• **Task to carry out**
Your answer must be an exact copy of the data below, minus any pictures.

• **Saved entries**

- Opening Delimiter -

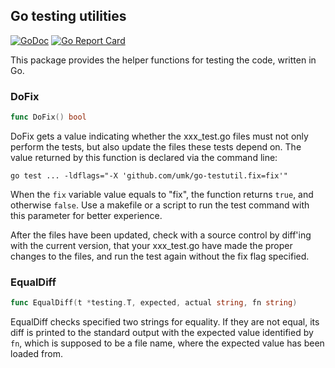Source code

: ## Go testing utilities

[![GoDoc](https://godoc.org/github.com/umk/go-testutil?status.svg)](https://godoc.org/github.com/umk/go-testutil)
[![Go Report Card](https://goreportcard.com/badge/github.com/umk/go-testutil)](https://goreportcard.com/report/github.com/umk/go-testutil)

This package provides the helper functions for testing the code, written in Go.

### DoFix

```go
func DoFix() bool
```

DoFix gets a value indicating whether the xxx_test.go files must not only perform the tests, but also update the files these tests depend on. The value returned by this function is declared via the command line:
```
go test ... -ldflags="-X 'github.com/umk/go-testutil.fix=fix'"
```
When the `fix` variable value equals to "fix", the function returns `true`, and otherwise `false`. Use a makefile or a script to run the test command with this parameter for better experience.

After the files have been updated, check with a source control by diff'ing with the current version, that your xxx_test.go have made the proper changes to the files, and run the test again without the fix flag specified.

### EqualDiff

```go
func EqualDiff(t *testing.T, expected, actual string, fn string)
```

EqualDiff checks specified two strings for equality. If they are not equal, its diff is printed to the standard output with the expected value identified by `fn`, which is supposed to be a file name, where the expected value has been loaded from.
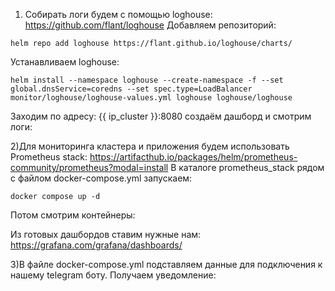 1) Собирать логи будем с помощью loghouse:
https://github.com/flant/loghouse
Добавляем репозиторий:
```
helm repo add loghouse https://flant.github.io/loghouse/charts/  
```
Устанавливаем loghouse:
```
helm install --namespace loghouse --create-namespace -f --set global.dnsService=coredns --set spec.type=LoadBalancer monitor/loghouse/loghouse-values.yml loghouse loghouse/loghouse
```
Заходим по адресу: {{ ip_cluster }}:8080 создаём дашборд и смотрим логи:


2)Для мониторинга кластера и приложения будем использовать Prometheus stack: https://artifacthub.io/packages/helm/prometheus-community/prometheus?modal=install
В каталоге prometheus_stack рядом с файлом docker-compose.yml запускаем:
```
docker compose up -d 
```
Потом смотрим контейнеры:

Из готовых дашбордов ставим нужные нам: https://grafana.com/grafana/dashboards/


3)В файле docker-compose.yml подставляем данные для подключения к нашему telegram боту.
Получаем уведомление:
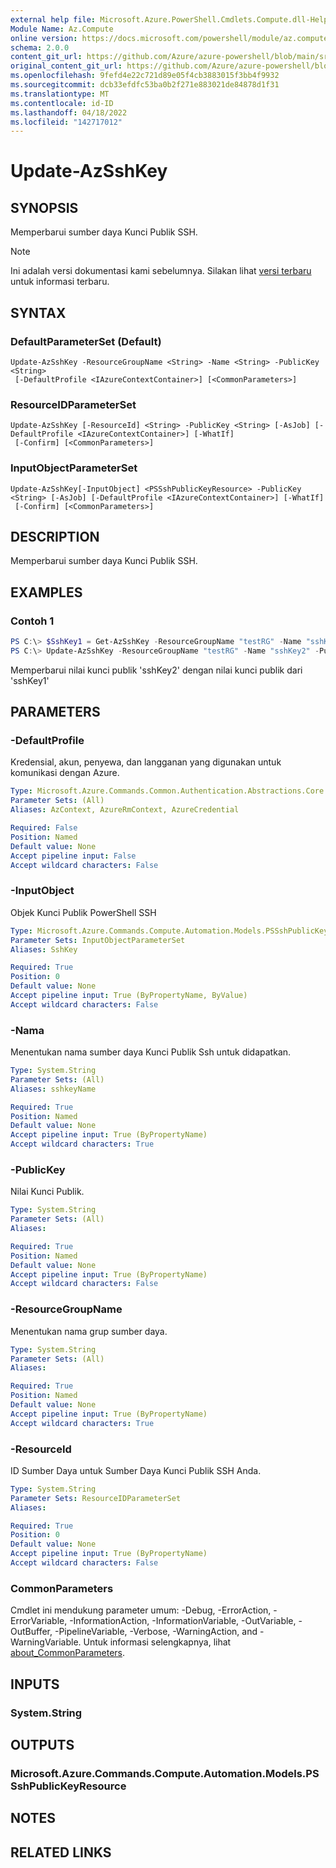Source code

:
 ```yaml
---
external help file: Microsoft.Azure.PowerShell.Cmdlets.Compute.dll-Help.xml
Module Name: Az.Compute
online version: https://docs.microsoft.com/powershell/module/az.compute/update-azsshkey
schema: 2.0.0
content_git_url: https://github.com/Azure/azure-powershell/blob/main/src/Compute/Compute/help/Update-AzSshKey.md
original_content_git_url: https://github.com/Azure/azure-powershell/blob/main/src/Compute/Compute/help/Update-AzSshKey.md
ms.openlocfilehash: 9fefd4e22c721d89e05f4cb3883015f3bb4f9932
ms.sourcegitcommit: dcb33efdfc53ba0b2f271e883021de84878d1f31
ms.translationtype: MT
ms.contentlocale: id-ID
ms.lasthandoff: 04/18/2022
ms.locfileid: "142717012"
---
```

# Update-AzSshKey

## SYNOPSIS
Memperbarui sumber daya Kunci Publik SSH.

> [!NOTE]
>Ini adalah versi dokumentasi kami sebelumnya. Silakan lihat [versi terbaru](/powershell/module/az.compute/update-azsshkey) untuk informasi terbaru.

## SYNTAX

### DefaultParameterSet (Default)
```
Update-AzSshKey -ResourceGroupName <String> -Name <String> -PublicKey <String>
 [-DefaultProfile <IAzureContextContainer>] [<CommonParameters>]
```

### ResourceIDParameterSet
```
Update-AzSshKey [-ResourceId] <String> -PublicKey <String> [-AsJob] [-DefaultProfile <IAzureContextContainer>] [-WhatIf]
 [-Confirm] [<CommonParameters>]
```

### InputObjectParameterSet
```
Update-AzSshKey[-InputObject] <PSSshPublicKeyResource> -PublicKey <String> [-AsJob] [-DefaultProfile <IAzureContextContainer>] [-WhatIf]
 [-Confirm] [<CommonParameters>]
```

## DESCRIPTION
Memperbarui sumber daya Kunci Publik SSH.

## EXAMPLES

### Contoh 1
```powershell
PS C:\> $SshKey1 = Get-AzSshKey -ResourceGroupName "testRG" -Name "sshKey1"
PS C:\> Update-AzSshKey -ResourceGroupName "testRG" -Name "sshKey2" -PublicKey $SshKey1.publickey

```

Memperbarui nilai kunci publik 'sshKey2' dengan nilai kunci publik dari 'sshKey1'

## PARAMETERS

### -DefaultProfile
Kredensial, akun, penyewa, dan langganan yang digunakan untuk komunikasi dengan Azure.

```yaml
Type: Microsoft.Azure.Commands.Common.Authentication.Abstractions.Core.IAzureContextContainer
Parameter Sets: (All)
Aliases: AzContext, AzureRmContext, AzureCredential

Required: False
Position: Named
Default value: None
Accept pipeline input: False
Accept wildcard characters: False
```

### -InputObject
Objek Kunci Publik PowerShell SSH

```yaml
Type: Microsoft.Azure.Commands.Compute.Automation.Models.PSSshPublicKeyResource
Parameter Sets: InputObjectParameterSet
Aliases: SshKey

Required: True
Position: 0
Default value: None
Accept pipeline input: True (ByPropertyName, ByValue)
Accept wildcard characters: False
```

### -Nama
Menentukan nama sumber daya Kunci Publik Ssh untuk didapatkan.

```yaml
Type: System.String
Parameter Sets: (All)
Aliases: sshkeyName

Required: True
Position: Named
Default value: None
Accept pipeline input: True (ByPropertyName)
Accept wildcard characters: True
```

### -PublicKey
Nilai Kunci Publik.

```yaml
Type: System.String
Parameter Sets: (All)
Aliases:

Required: True
Position: Named
Default value: None
Accept pipeline input: True (ByPropertyName)
Accept wildcard characters: False
```

### -ResourceGroupName
Menentukan nama grup sumber daya.

```yaml
Type: System.String
Parameter Sets: (All)
Aliases:

Required: True
Position: Named
Default value: None
Accept pipeline input: True (ByPropertyName)
Accept wildcard characters: True
```

### -ResourceId
ID Sumber Daya untuk Sumber Daya Kunci Publik SSH Anda.

```yaml
Type: System.String
Parameter Sets: ResourceIDParameterSet
Aliases:

Required: True
Position: 0
Default value: None
Accept pipeline input: True (ByPropertyName)
Accept wildcard characters: False
```

### CommonParameters
Cmdlet ini mendukung parameter umum: -Debug, -ErrorAction, -ErrorVariable, -InformationAction, -InformationVariable, -OutVariable, -OutBuffer, -PipelineVariable, -Verbose, -WarningAction, and -WarningVariable. Untuk informasi selengkapnya, lihat [about_CommonParameters](http://go.microsoft.com/fwlink/?LinkID=113216).

## INPUTS

### System.String

## OUTPUTS

### Microsoft.Azure.Commands.Compute.Automation.Models.PSSshPublicKeyResource

## NOTES

## RELATED LINKS

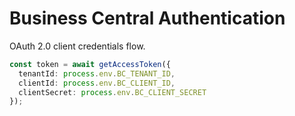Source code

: # Business Central Authentication

OAuth 2.0 client credentials flow.

```typescript
const token = await getAccessToken({
  tenantId: process.env.BC_TENANT_ID,
  clientId: process.env.BC_CLIENT_ID,
  clientSecret: process.env.BC_CLIENT_SECRET
});
```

- Closing Delimiter -

• **Exercise solution**
Source code

: ## Go testing utilities

[![GoDoc](https://godoc.org/github.com/umk/go-testutil?status.svg)](https://godoc.org/github.com/umk/go-testutil)
[![Go Report Card](https://goreportcard.com/badge/github.com/umk/go-testutil)](https://goreportcard.com/report/github.com/umk/go-testutil)

This package provides the helper functions for testing the code, written in Go.

### DoFix

```go
func DoFix() bool
```

DoFix gets a value indicating whether the xxx_test.go files must not only perform the tests, but also update the files these tests depend on. The value returned by this function is declared via the command line:
```
go test ... -ldflags="-X 'github.com/umk/go-testutil.fix=fix'"
```
When the `fix` variable value equals to "fix", the function returns `true`, and otherwise `false`. Use a makefile or a script to run the test command with this parameter for better experience.

After the files have been updated, check with a source control by diff'ing with the current version, that your xxx_test.go have made the proper changes to the files, and run the test again without the fix flag specified.

### EqualDiff

```go
func EqualDiff(t *testing.T, expected, actual string, fn string)
```

EqualDiff checks specified two strings for equality. If they are not equal, its diff is printed to the standard output with the expected value identified by `fn`, which is supposed to be a file name, where the expected value has been loaded from.
 1) Собирать логи будем с помощью loghouse:
https://github.com/flant/loghouse
Добавляем репозиторий:
```
helm repo add loghouse https://flant.github.io/loghouse/charts/  
```
Устанавливаем loghouse:
```
helm install --namespace loghouse --create-namespace -f --set global.dnsService=coredns --set spec.type=LoadBalancer monitor/loghouse/loghouse-values.yml loghouse loghouse/loghouse
```
Заходим по адресу: {{ ip_cluster }}:8080 создаём дашборд и смотрим логи:


2)Для мониторинга кластера и приложения будем использовать Prometheus stack: https://artifacthub.io/packages/helm/prometheus-community/prometheus?modal=install
В каталоге prometheus_stack рядом с файлом docker-compose.yml запускаем:
```
docker compose up -d 
```
Потом смотрим контейнеры:

Из готовых дашбордов ставим нужные нам: https://grafana.com/grafana/dashboards/


3)В файле docker-compose.yml подставляем данные для подключения к нашему telegram боту.
Получаем уведомление:
Source code

:
 ```yaml
---
external help file: Microsoft.Azure.PowerShell.Cmdlets.Compute.dll-Help.xml
Module Name: Az.Compute
online version: https://docs.microsoft.com/powershell/module/az.compute/update-azsshkey
schema: 2.0.0
content_git_url: https://github.com/Azure/azure-powershell/blob/main/src/Compute/Compute/help/Update-AzSshKey.md
original_content_git_url: https://github.com/Azure/azure-powershell/blob/main/src/Compute/Compute/help/Update-AzSshKey.md
ms.openlocfilehash: 9fefd4e22c721d89e05f4cb3883015f3bb4f9932
ms.sourcegitcommit: dcb33efdfc53ba0b2f271e883021de84878d1f31
ms.translationtype: MT
ms.contentlocale: id-ID
ms.lasthandoff: 04/18/2022
ms.locfileid: "142717012"
---
```

# Update-AzSshKey

## SYNOPSIS
Memperbarui sumber daya Kunci Publik SSH.

> [!NOTE]
>Ini adalah versi dokumentasi kami sebelumnya. Silakan lihat [versi terbaru](/powershell/module/az.compute/update-azsshkey) untuk informasi terbaru.

## SYNTAX

### DefaultParameterSet (Default)
```
Update-AzSshKey -ResourceGroupName <String> -Name <String> -PublicKey <String>
 [-DefaultProfile <IAzureContextContainer>] [<CommonParameters>]
```

### ResourceIDParameterSet
```
Update-AzSshKey [-ResourceId] <String> -PublicKey <String> [-AsJob] [-DefaultProfile <IAzureContextContainer>] [-WhatIf]
 [-Confirm] [<CommonParameters>]
```

### InputObjectParameterSet
```
Update-AzSshKey[-InputObject] <PSSshPublicKeyResource> -PublicKey <String> [-AsJob] [-DefaultProfile <IAzureContextContainer>] [-WhatIf]
 [-Confirm] [<CommonParameters>]
```

## DESCRIPTION
Memperbarui sumber daya Kunci Publik SSH.

## EXAMPLES

### Contoh 1
```powershell
PS C:\> $SshKey1 = Get-AzSshKey -ResourceGroupName "testRG" -Name "sshKey1"
PS C:\> Update-AzSshKey -ResourceGroupName "testRG" -Name "sshKey2" -PublicKey $SshKey1.publickey

```

Memperbarui nilai kunci publik 'sshKey2' dengan nilai kunci publik dari 'sshKey1'

## PARAMETERS

### -DefaultProfile
Kredensial, akun, penyewa, dan langganan yang digunakan untuk komunikasi dengan Azure.

```yaml
Type: Microsoft.Azure.Commands.Common.Authentication.Abstractions.Core.IAzureContextContainer
Parameter Sets: (All)
Aliases: AzContext, AzureRmContext, AzureCredential

Required: False
Position: Named
Default value: None
Accept pipeline input: False
Accept wildcard characters: False
```

### -InputObject
Objek Kunci Publik PowerShell SSH

```yaml
Type: Microsoft.Azure.Commands.Compute.Automation.Models.PSSshPublicKeyResource
Parameter Sets: InputObjectParameterSet
Aliases: SshKey

Required: True
Position: 0
Default value: None
Accept pipeline input: True (ByPropertyName, ByValue)
Accept wildcard characters: False
```

### -Nama
Menentukan nama sumber daya Kunci Publik Ssh untuk didapatkan.

```yaml
Type: System.String
Parameter Sets: (All)
Aliases: sshkeyName

Required: True
Position: Named
Default value: None
Accept pipeline input: True (ByPropertyName)
Accept wildcard characters: True
```

### -PublicKey
Nilai Kunci Publik.

```yaml
Type: System.String
Parameter Sets: (All)
Aliases:

Required: True
Position: Named
Default value: None
Accept pipeline input: True (ByPropertyName)
Accept wildcard characters: False
```

### -ResourceGroupName
Menentukan nama grup sumber daya.

```yaml
Type: System.String
Parameter Sets: (All)
Aliases:

Required: True
Position: Named
Default value: None
Accept pipeline input: True (ByPropertyName)
Accept wildcard characters: True
```

### -ResourceId
ID Sumber Daya untuk Sumber Daya Kunci Publik SSH Anda.

```yaml
Type: System.String
Parameter Sets: ResourceIDParameterSet
Aliases:

Required: True
Position: 0
Default value: None
Accept pipeline input: True (ByPropertyName)
Accept wildcard characters: False
```

### CommonParameters
Cmdlet ini mendukung parameter umum: -Debug, -ErrorAction, -ErrorVariable, -InformationAction, -InformationVariable, -OutVariable, -OutBuffer, -PipelineVariable, -Verbose, -WarningAction, and -WarningVariable. Untuk informasi selengkapnya, lihat [about_CommonParameters](http://go.microsoft.com/fwlink/?LinkID=113216).

## INPUTS

### System.String

## OUTPUTS

### Microsoft.Azure.Commands.Compute.Automation.Models.PSSshPublicKeyResource

## NOTES

## RELATED LINKS

Source code

: # Business Central Authentication

OAuth 2.0 client credentials flow.

```typescript
const token = await getAccessToken({
  tenantId: process.env.BC_TENANT_ID,
  clientId: process.env.BC_CLIENT_ID,
  clientSecret: process.env.BC_CLIENT_SECRET
});
```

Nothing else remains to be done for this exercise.